EXERCISE BRIEF:
Each line of the records containing "point" is to be copied out and returned.

Saved entries:
++++++++

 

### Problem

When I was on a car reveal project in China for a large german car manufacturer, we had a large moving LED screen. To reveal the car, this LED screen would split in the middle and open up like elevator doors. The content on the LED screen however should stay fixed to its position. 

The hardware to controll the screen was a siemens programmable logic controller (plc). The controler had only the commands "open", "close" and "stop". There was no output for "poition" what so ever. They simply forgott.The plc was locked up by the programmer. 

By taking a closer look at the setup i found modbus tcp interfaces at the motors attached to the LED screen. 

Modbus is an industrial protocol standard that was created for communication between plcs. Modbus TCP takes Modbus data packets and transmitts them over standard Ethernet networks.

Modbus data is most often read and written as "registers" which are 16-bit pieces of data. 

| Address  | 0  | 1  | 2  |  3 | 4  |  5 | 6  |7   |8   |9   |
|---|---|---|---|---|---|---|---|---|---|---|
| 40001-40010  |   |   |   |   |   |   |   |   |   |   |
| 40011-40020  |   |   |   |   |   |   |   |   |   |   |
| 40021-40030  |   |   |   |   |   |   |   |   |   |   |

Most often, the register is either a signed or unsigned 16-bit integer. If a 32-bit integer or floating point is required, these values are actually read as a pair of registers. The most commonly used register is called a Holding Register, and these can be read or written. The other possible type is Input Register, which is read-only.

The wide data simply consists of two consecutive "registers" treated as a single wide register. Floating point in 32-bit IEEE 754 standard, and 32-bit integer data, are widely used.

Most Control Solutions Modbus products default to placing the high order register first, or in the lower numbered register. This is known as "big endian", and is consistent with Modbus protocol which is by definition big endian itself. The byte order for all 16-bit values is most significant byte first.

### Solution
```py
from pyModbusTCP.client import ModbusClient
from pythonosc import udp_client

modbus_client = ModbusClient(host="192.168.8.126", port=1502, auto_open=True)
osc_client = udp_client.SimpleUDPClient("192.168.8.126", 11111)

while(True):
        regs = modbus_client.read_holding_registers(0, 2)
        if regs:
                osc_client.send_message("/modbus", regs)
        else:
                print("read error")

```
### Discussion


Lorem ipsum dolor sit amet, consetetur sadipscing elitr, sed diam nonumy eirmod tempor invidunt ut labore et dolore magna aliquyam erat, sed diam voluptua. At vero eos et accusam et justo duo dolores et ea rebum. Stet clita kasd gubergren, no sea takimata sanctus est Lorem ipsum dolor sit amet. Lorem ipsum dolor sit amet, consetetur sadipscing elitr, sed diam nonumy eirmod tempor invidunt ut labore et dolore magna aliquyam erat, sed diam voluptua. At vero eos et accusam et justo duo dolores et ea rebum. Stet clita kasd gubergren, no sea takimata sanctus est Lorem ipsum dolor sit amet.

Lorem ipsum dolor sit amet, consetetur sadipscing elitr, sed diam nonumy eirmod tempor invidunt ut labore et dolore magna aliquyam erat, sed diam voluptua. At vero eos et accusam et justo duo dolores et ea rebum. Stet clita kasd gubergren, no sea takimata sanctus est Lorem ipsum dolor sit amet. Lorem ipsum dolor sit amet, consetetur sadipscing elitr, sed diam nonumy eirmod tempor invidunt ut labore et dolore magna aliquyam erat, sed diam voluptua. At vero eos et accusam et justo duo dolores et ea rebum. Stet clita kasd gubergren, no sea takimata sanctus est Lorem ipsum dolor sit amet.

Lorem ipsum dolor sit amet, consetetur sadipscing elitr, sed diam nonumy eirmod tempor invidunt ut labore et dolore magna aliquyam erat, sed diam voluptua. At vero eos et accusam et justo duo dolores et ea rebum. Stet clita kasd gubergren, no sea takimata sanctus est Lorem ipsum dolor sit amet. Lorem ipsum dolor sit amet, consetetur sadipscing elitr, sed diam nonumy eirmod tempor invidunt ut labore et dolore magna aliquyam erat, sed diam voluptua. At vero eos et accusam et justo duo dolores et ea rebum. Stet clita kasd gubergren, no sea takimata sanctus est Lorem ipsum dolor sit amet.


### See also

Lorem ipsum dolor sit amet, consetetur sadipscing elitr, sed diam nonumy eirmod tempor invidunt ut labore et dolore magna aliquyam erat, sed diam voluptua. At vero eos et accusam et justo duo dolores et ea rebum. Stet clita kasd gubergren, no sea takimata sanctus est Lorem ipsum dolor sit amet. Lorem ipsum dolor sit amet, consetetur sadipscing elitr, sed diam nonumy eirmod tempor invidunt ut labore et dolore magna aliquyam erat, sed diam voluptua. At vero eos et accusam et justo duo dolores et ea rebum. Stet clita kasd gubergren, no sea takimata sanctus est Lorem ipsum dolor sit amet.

++++++++

ANSWER AREA:
Most often, the register is either a signed or unsigned 16-bit integer. If a 32-bit integer or floating point is required, these values are actually read as a pair of registers. The most commonly used register is called a Holding Register, and these can be read or written. The other possible type is Input Register, which is read-only.
The wide data simply consists of two consecutive "registers" treated as a single wide register. Floating point in 32-bit IEEE 754 standard, and 32-bit integer data, are widely used.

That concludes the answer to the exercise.